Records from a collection
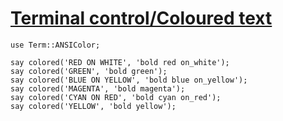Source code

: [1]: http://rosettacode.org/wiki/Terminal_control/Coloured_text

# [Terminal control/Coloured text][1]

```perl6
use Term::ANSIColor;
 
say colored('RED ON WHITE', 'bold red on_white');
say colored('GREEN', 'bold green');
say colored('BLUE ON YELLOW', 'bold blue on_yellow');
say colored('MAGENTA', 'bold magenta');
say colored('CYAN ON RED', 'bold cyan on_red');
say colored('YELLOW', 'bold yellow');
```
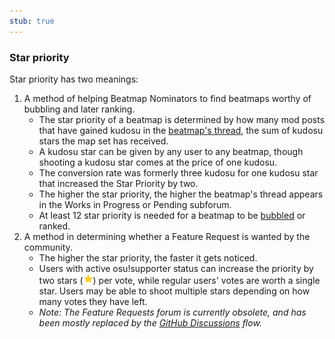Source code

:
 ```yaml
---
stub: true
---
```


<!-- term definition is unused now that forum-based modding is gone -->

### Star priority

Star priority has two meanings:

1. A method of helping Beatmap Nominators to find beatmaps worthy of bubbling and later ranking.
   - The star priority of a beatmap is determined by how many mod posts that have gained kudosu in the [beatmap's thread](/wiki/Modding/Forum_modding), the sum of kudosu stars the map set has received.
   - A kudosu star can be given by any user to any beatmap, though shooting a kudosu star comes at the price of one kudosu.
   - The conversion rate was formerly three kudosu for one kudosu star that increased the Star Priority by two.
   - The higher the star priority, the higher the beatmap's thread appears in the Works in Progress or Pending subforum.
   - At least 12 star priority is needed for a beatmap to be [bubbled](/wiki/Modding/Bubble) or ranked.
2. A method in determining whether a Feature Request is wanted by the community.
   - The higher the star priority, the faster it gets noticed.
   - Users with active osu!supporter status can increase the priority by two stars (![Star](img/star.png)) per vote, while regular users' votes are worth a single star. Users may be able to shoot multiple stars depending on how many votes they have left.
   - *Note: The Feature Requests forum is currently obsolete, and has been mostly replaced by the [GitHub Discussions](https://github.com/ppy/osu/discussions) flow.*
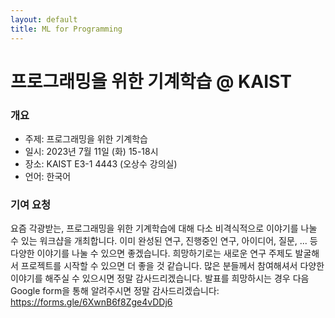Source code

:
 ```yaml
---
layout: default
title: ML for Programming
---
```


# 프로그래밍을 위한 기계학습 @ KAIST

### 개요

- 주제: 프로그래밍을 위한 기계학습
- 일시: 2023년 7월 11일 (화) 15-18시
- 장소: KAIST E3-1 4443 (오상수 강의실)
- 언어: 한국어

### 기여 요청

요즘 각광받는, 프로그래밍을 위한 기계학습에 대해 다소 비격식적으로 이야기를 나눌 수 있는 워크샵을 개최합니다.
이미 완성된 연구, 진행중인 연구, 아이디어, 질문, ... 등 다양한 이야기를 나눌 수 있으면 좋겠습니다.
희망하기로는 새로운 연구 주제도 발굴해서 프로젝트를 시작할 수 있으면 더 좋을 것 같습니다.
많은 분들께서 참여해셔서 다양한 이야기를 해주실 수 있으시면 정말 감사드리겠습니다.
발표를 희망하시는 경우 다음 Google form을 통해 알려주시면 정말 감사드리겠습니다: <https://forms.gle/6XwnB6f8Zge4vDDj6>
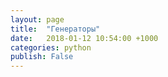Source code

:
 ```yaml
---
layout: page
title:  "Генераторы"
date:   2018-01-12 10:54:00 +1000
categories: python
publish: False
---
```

▸ **ACTION ITEM**: Every line above should be repeated exactly; pictures stay out of the copy.

▸ **ANSWER FOR THIS EXERCISE**:
Source code

: [1]: http://rosettacode.org/wiki/Terminal_control/Coloured_text

# [Terminal control/Coloured text][1]

```perl6
use Term::ANSIColor;
 
say colored('RED ON WHITE', 'bold red on_white');
say colored('GREEN', 'bold green');
say colored('BLUE ON YELLOW', 'bold blue on_yellow');
say colored('MAGENTA', 'bold magenta');
say colored('CYAN ON RED', 'bold cyan on_red');
say colored('YELLOW', 'bold yellow');
```
Source code

:
 ```yaml
---
stub: true
---
```


<!-- term definition is unused now that forum-based modding is gone -->

### Star priority

Star priority has two meanings:

1. A method of helping Beatmap Nominators to find beatmaps worthy of bubbling and later ranking.
   - The star priority of a beatmap is determined by how many mod posts that have gained kudosu in the [beatmap's thread](/wiki/Modding/Forum_modding), the sum of kudosu stars the map set has received.
   - A kudosu star can be given by any user to any beatmap, though shooting a kudosu star comes at the price of one kudosu.
   - The conversion rate was formerly three kudosu for one kudosu star that increased the Star Priority by two.
   - The higher the star priority, the higher the beatmap's thread appears in the Works in Progress or Pending subforum.
   - At least 12 star priority is needed for a beatmap to be [bubbled](/wiki/Modding/Bubble) or ranked.
2. A method in determining whether a Feature Request is wanted by the community.
   - The higher the star priority, the faster it gets noticed.
   - Users with active osu!supporter status can increase the priority by two stars (![Star](img/star.png)) per vote, while regular users' votes are worth a single star. Users may be able to shoot multiple stars depending on how many votes they have left.
   - *Note: The Feature Requests forum is currently obsolete, and has been mostly replaced by the [GitHub Discussions](https://github.com/ppy/osu/discussions) flow.*
Source code

:
 ```yaml
---
layout: default
title: ML for Programming
---
```


# 프로그래밍을 위한 기계학습 @ KAIST

### 개요

- 주제: 프로그래밍을 위한 기계학습
- 일시: 2023년 7월 11일 (화) 15-18시
- 장소: KAIST E3-1 4443 (오상수 강의실)
- 언어: 한국어

### 기여 요청

요즘 각광받는, 프로그래밍을 위한 기계학습에 대해 다소 비격식적으로 이야기를 나눌 수 있는 워크샵을 개최합니다.
이미 완성된 연구, 진행중인 연구, 아이디어, 질문, ... 등 다양한 이야기를 나눌 수 있으면 좋겠습니다.
희망하기로는 새로운 연구 주제도 발굴해서 프로젝트를 시작할 수 있으면 더 좋을 것 같습니다.
많은 분들께서 참여해셔서 다양한 이야기를 해주실 수 있으시면 정말 감사드리겠습니다.
발표를 희망하시는 경우 다음 Google form을 통해 알려주시면 정말 감사드리겠습니다: <https://forms.gle/6XwnB6f8Zge4vDDj6>
Source code

:
 ```yaml
---
layout: page
title:  "Генераторы"
date:   2018-01-12 10:54:00 +1000
categories: python
publish: False
---
```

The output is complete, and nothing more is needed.